— Task instructions —
Copy nothing but the lines below running from the line containing "evaluation whereby, for" through the line containing "values on demand", both end lines included.

— Input data —

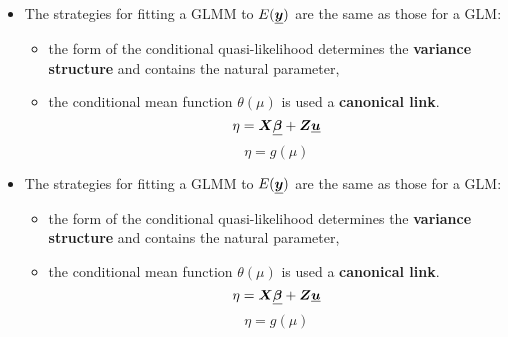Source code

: \begin{frame}
  \begin{itemize}
    \vspace{0.75cm}
    \item The strategies for fitting a GLMM to $ E(\boldsymbol{\underline{y}}) $ are the same as those for a GLM:
    \begin{itemize}
      \vspace{0.25cm}
      \item the form of the conditional quasi-likelihood determines the \textbf{variance structure} and contains the natural parameter,
      \vspace{0.25cm}
      \item the conditional mean function $ \theta(\mu) $ is used a \textbf{canonical link}.
        $$ \eta = \boldsymbol{X} \boldsymbol{\underline{\beta}} + \boldsymbol{Z} \boldsymbol{\underline{u}} $$
        $$ \eta = g(\mu) $$
    \end{itemize}
  \end{itemize}
\end{frame}
 


\begin{frame}
  \begin{itemize}
    \vspace{0.75cm}
    \item The strategies for fitting a GLMM to $ E(\boldsymbol{\underline{y}}) $ are the same as those for a GLM:
    \begin{itemize}
      \vspace{0.25cm}
      \item the form of the conditional quasi-likelihood determines the \textbf{variance structure} and contains the natural parameter,
      \vspace{0.25cm}
      \item the conditional mean function $ \theta(\mu) $ is used a \textbf{canonical link}.
        $$ \eta = \boldsymbol{X} \boldsymbol{\underline{\beta}} + \boldsymbol{Z} \boldsymbol{\underline{u}} $$
        $$ \eta = g(\mu) $$
    \end{itemize}
  \end{itemize}
\end{frame}



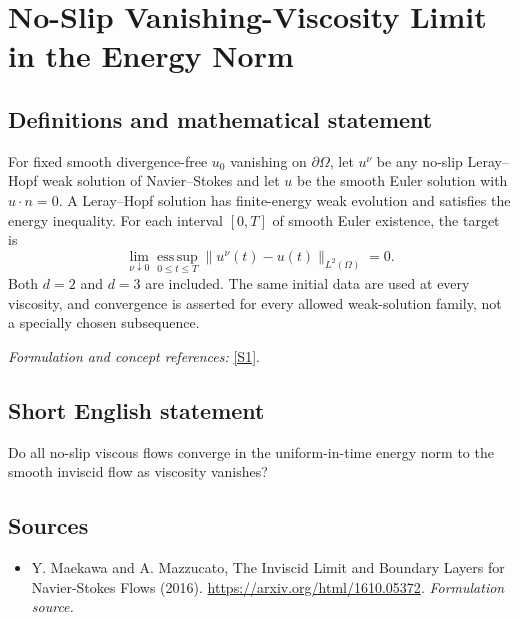 \documentclass[11pt]{article}
\begin{document}
\section*{\texorpdfstring{No-Slip Vanishing-Viscosity Limit in the Energy Norm}{No-Slip Vanishing-Viscosity Limit in the Energy Norm}}\label{136}
\subsection{Definitions and mathematical statement}
For fixed smooth divergence-free $u_0$ vanishing on $\partial\Omega$, let $u^\nu$ be any no-slip Leray--Hopf weak solution of Navier--Stokes and let $u$ be the smooth Euler solution with $u\cdot n=0$. A Leray--Hopf solution has finite-energy weak evolution and satisfies the energy inequality. For each interval $[0,T]$ of smooth Euler existence, the target is
\[
 \lim_{\nu\downarrow0}\operatorname*{ess\,sup}_{0\le t\le T}
 \|u^\nu(t)-u(t)\|_{L^2(\Omega)}=0.
\]
Both $d=2$ and $d=3$ are included. The same initial data are used at every viscosity, and convergence is asserted for every allowed weak-solution family, not a specially chosen subsequence.
\par\smallskip\textit{Formulation and concept references:} \href{https://arxiv.org/html/1610.05372}{[S1]}.

\subsection{Short English statement}
Do all no-slip viscous flows converge in the uniform-in-time energy norm to the smooth inviscid flow as viscosity vanishes?
\subsection{Sources}
\begin{itemize}
\item[S1]Y. Maekawa and A. Mazzucato, The Inviscid Limit and Boundary Layers for Navier-Stokes Flows (2016).
\url{https://arxiv.org/html/1610.05372}.
\textit{Formulation source.}
\end{itemize}
\end{document}
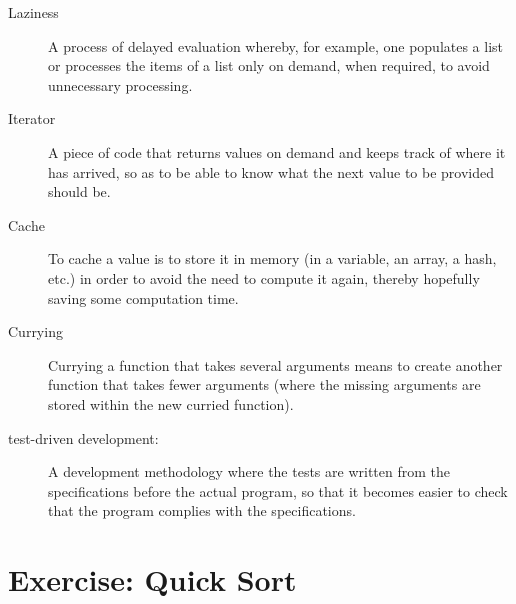 \begin{description}
\item[Laziness] A process of delayed evaluation whereby, for 
example, one populates a list or processes the items of a list only 
on demand, when required, to avoid unnecessary processing.

\item[Iterator] A piece of code that returns values on demand 
and keeps track of where it has arrived, so as to be able 
to know what the next value to be provided should be.

\item[Cache] To cache a value is to store it in memory (in a 
variable, an array, a hash, etc.) in order to avoid the need to 
compute it again, thereby hopefully saving some computation time.

\item[Currying] Currying a function that takes several 
arguments means to create another function that takes fewer 
arguments (where the missing arguments are stored within 
the new curried function).

\item[test-driven development:] A development methodology 
where the tests are written from the specifications before 
the actual program, so that it becomes easier to check that 
the program complies with the specifications.

\end{description}

\section{Exercise: Quick Sort}
\label{quicksort}

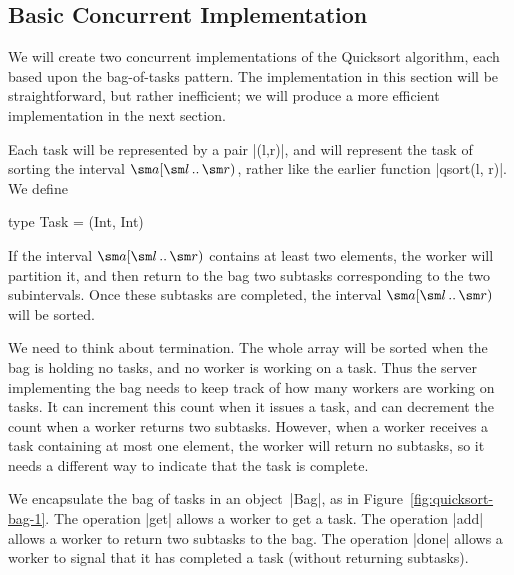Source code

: 
\subsection{Basic Concurrent Implementation}

We will create two concurrent implementations of the Quicksort algorithm, each
based upon the bag-of-tasks pattern.  The implementation in this section will
be straightforward, but rather inefficient; we will produce a more efficient
implementation in the next section.

Each task will be represented by a pair |(l,r)|, and will represent the task
of sorting the interval $\sm a\interval{\sm l}{\sm r}$, rather like the
earlier function |qsort(l, r)|.  We define
\begin{scala}
  type Task = (Int, Int)
\end{scala}
%
If the interval $\sm a\interval{\sm l}{\sm r}$ contains at least two elements,
the worker will partition it, and then return to the bag two subtasks
corresponding to the two subintervals.  Once these subtasks are completed, the
interval $\sm a\interval{\sm l}{\sm r}$ will be sorted.

We need to think about termination.  The whole array will be sorted when the
bag is holding no tasks, and no worker is working on a task.  Thus the server
implementing the bag needs to keep track of how many workers are working on
tasks.  It can increment this count when it issues a task, and can decrement
the count when a worker returns two subtasks.  However, when a worker receives
a task containing at most one element, the worker will return no subtasks, so
it needs a different way to indicate that the task is complete.

We encapsulate the bag of tasks in an object~|Bag|, as in
Figure~\ref{fig:quicksort-bag-1}.   The operation |get| allows a worker to get
a task.  The operation |add| allows a worker to return two subtasks to the
bag.  The operation |done| allows a worker to signal that it has completed a
task (without returning subtasks).  


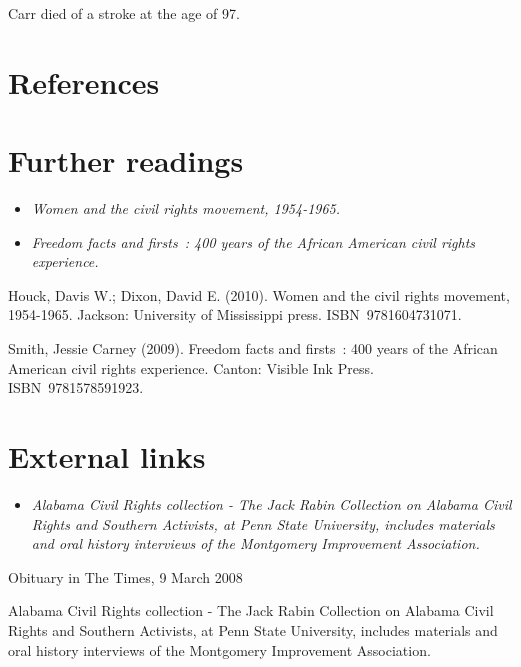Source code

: Carr died of a stroke at the age of 97.

\section{References}\label{references}

\section{Further readings}\label{further-readings}

\begin{itemize}
\item
  \emph{Women and the civil rights movement, 1954-1965.}
\item
  \emph{Freedom facts and firsts~: 400 years of the African American
  civil rights experience.}
\end{itemize}

Houck, Davis W.; Dixon, David E. (2010). Women and the civil rights
movement, 1954-1965. Jackson: University of Mississippi press.
ISBN~9781604731071.

Smith, Jessie Carney (2009). Freedom facts and firsts~: 400 years of the
African American civil rights experience. Canton: Visible Ink Press.
ISBN~9781578591923.

\section{External links}\label{external-links}

\begin{itemize}
\item
  \emph{Alabama Civil Rights collection - The Jack Rabin Collection on
  Alabama Civil Rights and Southern Activists, at Penn State University,
  includes materials and oral history interviews of the Montgomery
  Improvement Association.}
\end{itemize}

Obituary in The Times, 9 March 2008

Alabama Civil Rights collection - The Jack Rabin Collection on Alabama
Civil Rights and Southern Activists, at Penn State University, includes
materials and oral history interviews of the Montgomery Improvement
Association.
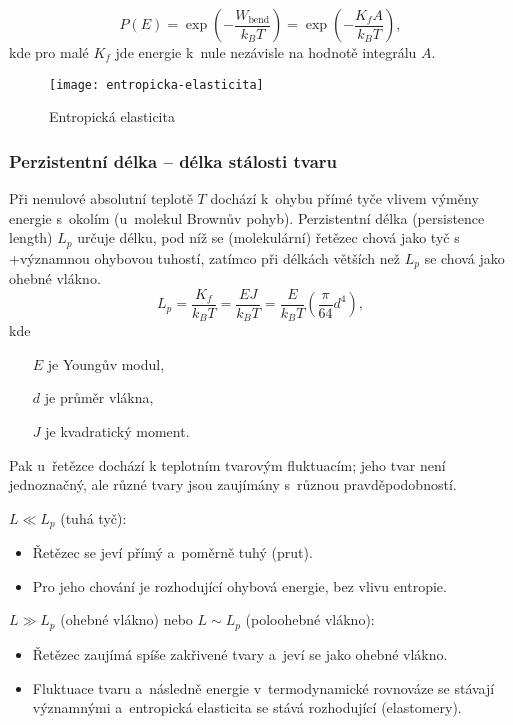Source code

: \begin{equation}
	P(E)
	= \exp\left(-\frac{W_\text{bend}}{k_B T}\right)
	= \exp\left(-\frac{K_f A}{k_B T}\right),
\end{equation}
kde pro malé $K_f$ jde energie k~nule nezávisle na hodnotě integrálu $A$.

\begin{figure}[H]
	\centering
	\texttt{[image: entropicka-elasticita]}
	\caption{Entropická elasticita}
	\label{fig:entropicka-elasticita}
\end{figure}

\subsubsection{Perzistentní délka -- délka stálosti tvaru}
Při nenulové absolutní teplotě $T$ dochází k~ohybu přímé tyče vlivem výměny energie s~okolím (u~molekul Brownův pohyb).
Perzistentní délka (persistence length) $L_p$ určuje délku, pod níž se (molekulární) řetězec chová jako tyč s +významnou ohybovou tuhostí, zatímco při délkách větších než $L_p$ se chová jako ohebné vlákno.
\begin{equation}
	L_p = \frac{K_f}{k_B T} = \frac{E J}{k_B T} = \frac{E}{k_B T} \left(\frac{\pi}{64} d^4\right),
\end{equation}
kde
\begin{itemize}
	\item[$E$] je Youngův modul,
	\item[$d$] je průměr vlákna,
	\item[$J$] je kvadratický moment.
\end{itemize}
Pak u~řetězce dochází k teplotním tvarovým fluktuacím; jeho tvar není jednoznačný, ale různé tvary jsou zaujímány s~různou pravděpodobností.

$L \ll L_p$ (tuhá tyč):
\begin{itemize}
	\item Řetězec se jeví přímý a~poměrně tuhý (prut).
	\item Pro jeho chování je rozhodující ohybová energie, bez vlivu entropie.
\end{itemize}

$L \gg L_p$ (ohebné vlákno) nebo $L \sim L_p$ (poloohebné vlákno):
\begin{itemize}
	\item Řetězec zaujímá spíše zakřivené tvary a~jeví se jako ohebné vlákno.
	\item Fluktuace tvaru a~následně energie v~termodynamické rovnováze se stávají významnými a~entropická elasticita se stává rozhodující (elastomery).
\end{itemize}

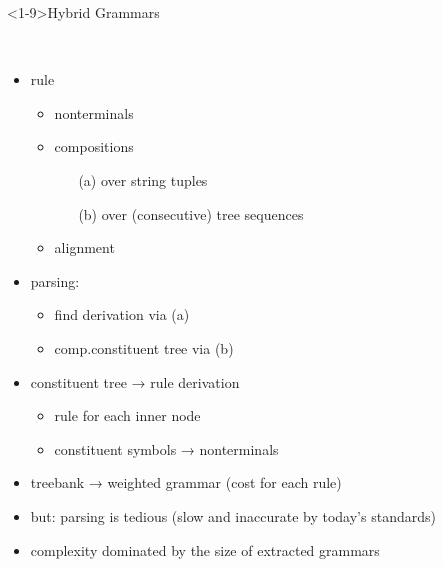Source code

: \documentclass[aspectratio=169, 10pt]{beamer}
\begin{document}
    \begin{frame}<1-9>{Hybrid Grammars \cite{VogDre,Geb,Geb}}
        \begin{minipage}{.58\linewidth}
            \begin{overprint}
                    \resizebox{\linewidth}{!}{
                        }
                    \resizebox{\linewidth}{!}{
                        }\\
                    \resizebox{\linewidth}{!}{
                        }
            \end{overprint}
        \end{minipage}
        \begin{minipage}{.4\linewidth}
            \begin{itemize}
                \item rule
                    \begin{itemize}
                        \item nonterminals
                        \item compositions
                            \begin{itemize}
                                \item[(a)] over string tuples
                                \item[(b)] over (consecutive) tree sequences
                            \end{itemize}
                        \item alignment
                    \end{itemize}
                \item parsing:
                \begin{itemize}
                    \item find derivation via (a)
                    \item comp.\@ constituent tree via (b)
                \end{itemize}

                \item constituent tree → rule derivation
                \begin{itemize}
                    \item rule for each inner node
                    \item constituent symbols → nonterminals
                \end{itemize}
                \item treebank → weighted grammar (cost for each rule) \cite{}
                \item but: parsing is tedious (slow and inaccurate by today's standards) \cite{}
                \item complexity dominated by the size of extracted grammars \cite{}
            \end{itemize}
        \end{minipage}


\end{frame}
\end{document}
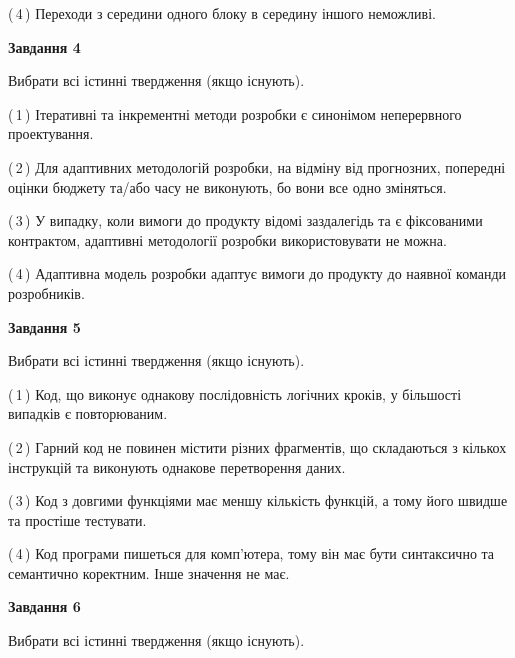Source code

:\documentclass[10pt, ukrainian]{article}
\begin{document}
{\begin {large}
(\,4\,) Переходи з середини одного блоку в середину іншого неможливі. %


{\begin {center}\textbf{Завдання 4}\end {center}}\par
Вибрати всі істинні твердження (якщо існують).\par
\vspace{2mm}



(\,1\,) Ітеративні та інкрементні методи розробки є синонімом неперервного проектування. %



(\,2\,) Для адаптивних методологій розробки, на відміну від прогнозних, попередні оцінки бюджету та/або часу не виконують, бо вони все одно зміняться. %



(\,3\,) У випадку, коли вимоги до продукту відомі заздалегідь та є фіксованими контрактом, адаптивні методології розробки використовувати не можна. %



(\,4\,) Адаптивна модель розробки адаптує вимоги до продукту до наявної команди розробників. %


{\begin {center}\textbf{Завдання 5}\end {center}}\par
Вибрати всі істинні твердження (якщо існують).\par
\vspace{2mm}



(\,1\,) Код, що виконує однакову послідовність логічних кроків, у більшості випадків є повторюваним.%



(\,2\,) Гарний код не повинен містити різних фрагментів, що складаються з кількох інструкцій та виконують однакове перетворення даних. %



(\,3\,) Код з довгими функціями має меншу кількість функцій, а тому його швидше та простіше тестувати. %



(\,4\,) Код програми пишеться для комп'ютера, тому він має бути синтаксично та семантично коректним. Інше значення не має. %

\newpage

{\begin {center}\textbf{Завдання 6}\end {center}}\par
Вибрати всі істинні твердження (якщо існують).\par
\vspace{2mm}




\end{large}}
\end{document}
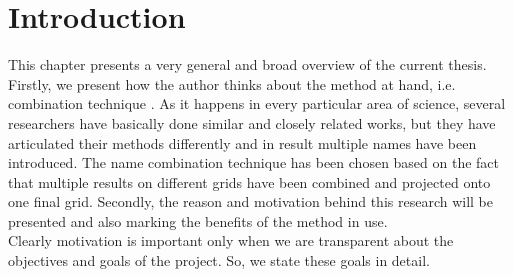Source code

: \chapter{Introduction}
\label{chapter:Introduction}

This chapter presents a very general and broad overview of the current thesis. Firstly, we present how the author thinks about the method at hand, i.e. combination technique \cite{Griebel1992b}. As it happens in every particular area of science, several researchers have basically done similar and closely related works, but they have articulated their methods differently and in result multiple names have been introduced. The name combination technique has been chosen based on the fact that multiple results on different grids have been combined and projected onto one final grid. Secondly, the reason and motivation behind this research will be presented and also marking the benefits of the method in use.\\
Clearly motivation is important only when we are transparent about the objectives and goals of the project. So, we state these goals in detail.
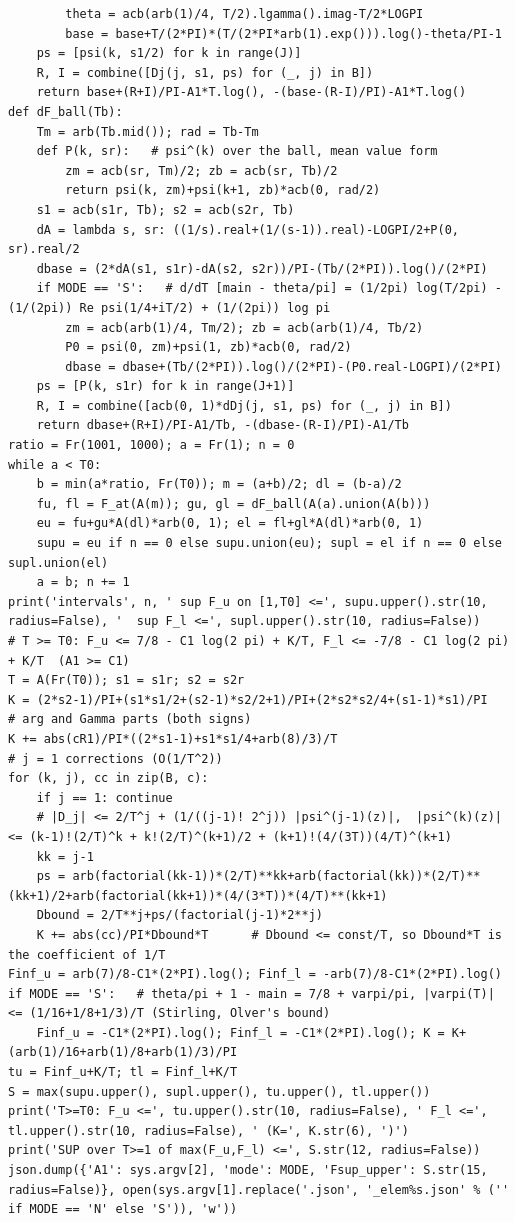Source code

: \documentclass[11pt,reqno]{amsart}
\numberwithin{equation}{section}
\theoremstyle{definition}
\theoremstyle{remark}
\begin{document}
\begin{lstlisting}
        theta = acb(arb(1)/4, T/2).lgamma().imag-T/2*LOGPI
        base = base+T/(2*PI)*(T/(2*PI*arb(1).exp())).log()-theta/PI-1
    ps = [psi(k, s1/2) for k in range(J)]
    R, I = combine([Dj(j, s1, ps) for (_, j) in B])
    return base+(R+I)/PI-A1*T.log(), -(base-(R-I)/PI)-A1*T.log()
def dF_ball(Tb):
    Tm = arb(Tb.mid()); rad = Tb-Tm
    def P(k, sr):   # psi^(k) over the ball, mean value form
        zm = acb(sr, Tm)/2; zb = acb(sr, Tb)/2
        return psi(k, zm)+psi(k+1, zb)*acb(0, rad/2)
    s1 = acb(s1r, Tb); s2 = acb(s2r, Tb)
    dA = lambda s, sr: ((1/s).real+(1/(s-1)).real)-LOGPI/2+P(0, sr).real/2
    dbase = (2*dA(s1, s1r)-dA(s2, s2r))/PI-(Tb/(2*PI)).log()/(2*PI)
    if MODE == 'S':   # d/dT [main - theta/pi] = (1/2pi) log(T/2pi) - (1/(2pi)) Re psi(1/4+iT/2) + (1/(2pi)) log pi
        zm = acb(arb(1)/4, Tm/2); zb = acb(arb(1)/4, Tb/2)
        P0 = psi(0, zm)+psi(1, zb)*acb(0, rad/2)
        dbase = dbase+(Tb/(2*PI)).log()/(2*PI)-(P0.real-LOGPI)/(2*PI)
    ps = [P(k, s1r) for k in range(J+1)]
    R, I = combine([acb(0, 1)*dDj(j, s1, ps) for (_, j) in B])
    return dbase+(R+I)/PI-A1/Tb, -(dbase-(R-I)/PI)-A1/Tb
ratio = Fr(1001, 1000); a = Fr(1); n = 0
while a < T0:
    b = min(a*ratio, Fr(T0)); m = (a+b)/2; dl = (b-a)/2
    fu, fl = F_at(A(m)); gu, gl = dF_ball(A(a).union(A(b)))
    eu = fu+gu*A(dl)*arb(0, 1); el = fl+gl*A(dl)*arb(0, 1)
    supu = eu if n == 0 else supu.union(eu); supl = el if n == 0 else supl.union(el)
    a = b; n += 1
print('intervals', n, ' sup F_u on [1,T0] <=', supu.upper().str(10, radius=False), '  sup F_l <=', supl.upper().str(10, radius=False))
# T >= T0: F_u <= 7/8 - C1 log(2 pi) + K/T, F_l <= -7/8 - C1 log(2 pi) + K/T  (A1 >= C1)
T = A(Fr(T0)); s1 = s1r; s2 = s2r
K = (2*s2-1)/PI+(s1*s1/2+(s2-1)*s2/2+1)/PI+(2*s2*s2/4+(s1-1)*s1)/PI      # arg and Gamma parts (both signs)
K += abs(cR1)/PI*((2*s1-1)+s1*s1/4+arb(8)/3)/T                           # j = 1 corrections (O(1/T^2))
for (k, j), cc in zip(B, c):
    if j == 1: continue
    # |D_j| <= 2/T^j + (1/((j-1)! 2^j)) |psi^(j-1)(z)|,  |psi^(k)(z)| <= (k-1)!(2/T)^k + k!(2/T)^(k+1)/2 + (k+1)!(4/(3T))(4/T)^(k+1)
    kk = j-1
    ps = arb(factorial(kk-1))*(2/T)**kk+arb(factorial(kk))*(2/T)**(kk+1)/2+arb(factorial(kk+1))*(4/(3*T))*(4/T)**(kk+1)
    Dbound = 2/T**j+ps/(factorial(j-1)*2**j)
    K += abs(cc)/PI*Dbound*T      # Dbound <= const/T, so Dbound*T is the coefficient of 1/T
Finf_u = arb(7)/8-C1*(2*PI).log(); Finf_l = -arb(7)/8-C1*(2*PI).log()
if MODE == 'S':   # theta/pi + 1 - main = 7/8 + varpi/pi, |varpi(T)| <= (1/16+1/8+1/3)/T (Stirling, Olver's bound)
    Finf_u = -C1*(2*PI).log(); Finf_l = -C1*(2*PI).log(); K = K+(arb(1)/16+arb(1)/8+arb(1)/3)/PI
tu = Finf_u+K/T; tl = Finf_l+K/T
S = max(supu.upper(), supl.upper(), tu.upper(), tl.upper())
print('T>=T0: F_u <=', tu.upper().str(10, radius=False), ' F_l <=', tl.upper().str(10, radius=False), ' (K=', K.str(6), ')')
print('SUP over T>=1 of max(F_u,F_l) <=', S.str(12, radius=False))
json.dump({'A1': sys.argv[2], 'mode': MODE, 'Fsup_upper': S.str(15, radius=False)}, open(sys.argv[1].replace('.json', '_elem%s.json' % ('' if MODE == 'N' else 'S')), 'w'))
\end{lstlisting}
\end{document}
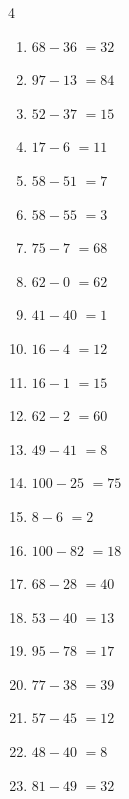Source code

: \begin{multicols}{4}
\begin{enumerate}
  \item $68-36$
        $=32$

  \item $97-13$
        $=84$

  \item $52-37$
        $=15$

  \item $17-6$
        $=11$

  \item $58-51$
        $=7$

  \item $58-55$
        $=3$

  \item $75-7$
        $=68$

  \item $62-0$
        $=62$

  \item $41-40$
        $=1$

  \item $16-4$
        $=12$

  \item $16-1$
        $=15$

  \item $62-2$
        $=60$

  \item $49-41$
        $=8$

  \item $100-25$
        $=75$

  \item $8-6$
        $=2$

  \item $100-82$
        $=18$

  \item $68-28$
        $=40$

  \item $53-40$
        $=13$

  \item $95-78$
        $=17$

  \item $77-38$
        $=39$

  \item $57-45$
        $=12$

  \item $48-40$
        $=8$

\columnbreak %

  \item $81-49$
        $=32$


\end{enumerate}
\end{multicols}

— Your solution —
\item[Laziness] A process of delayed evaluation whereby, for 
example, one populates a list or processes the items of a list only 
on demand, when required, to avoid unnecessary processing.

\item[Iterator] A piece of code that returns values on demand 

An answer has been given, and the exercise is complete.